[Activity]: Word for word, write the lines below out again, with no pictures.

[Task material]:
-- Opening Marker --

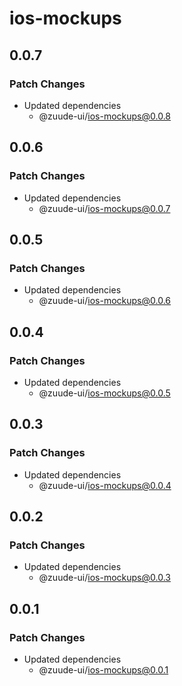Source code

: # ios-mockups

## 0.0.7

### Patch Changes

- Updated dependencies
  - @zuude-ui/ios-mockups@0.0.8

## 0.0.6

### Patch Changes

- Updated dependencies
  - @zuude-ui/ios-mockups@0.0.7

## 0.0.5

### Patch Changes

- Updated dependencies
  - @zuude-ui/ios-mockups@0.0.6

## 0.0.4

### Patch Changes

- Updated dependencies
  - @zuude-ui/ios-mockups@0.0.5

## 0.0.3

### Patch Changes

- Updated dependencies
  - @zuude-ui/ios-mockups@0.0.4

## 0.0.2

### Patch Changes

- Updated dependencies
  - @zuude-ui/ios-mockups@0.0.3

## 0.0.1

### Patch Changes

- Updated dependencies
  - @zuude-ui/ios-mockups@0.0.1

-- Closing Marker --

[Output for this exercise]:
Source code

: # ios-mockups

## 0.0.7

### Patch Changes

- Updated dependencies
  - @zuude-ui/ios-mockups@0.0.8

## 0.0.6

### Patch Changes

- Updated dependencies
  - @zuude-ui/ios-mockups@0.0.7

## 0.0.5

### Patch Changes

- Updated dependencies
  - @zuude-ui/ios-mockups@0.0.6

## 0.0.4

### Patch Changes

- Updated dependencies
  - @zuude-ui/ios-mockups@0.0.5

## 0.0.3

### Patch Changes

- Updated dependencies
  - @zuude-ui/ios-mockups@0.0.4

## 0.0.2

### Patch Changes

- Updated dependencies
  - @zuude-ui/ios-mockups@0.0.3

## 0.0.1

### Patch Changes

- Updated dependencies
  - @zuude-ui/ios-mockups@0.0.1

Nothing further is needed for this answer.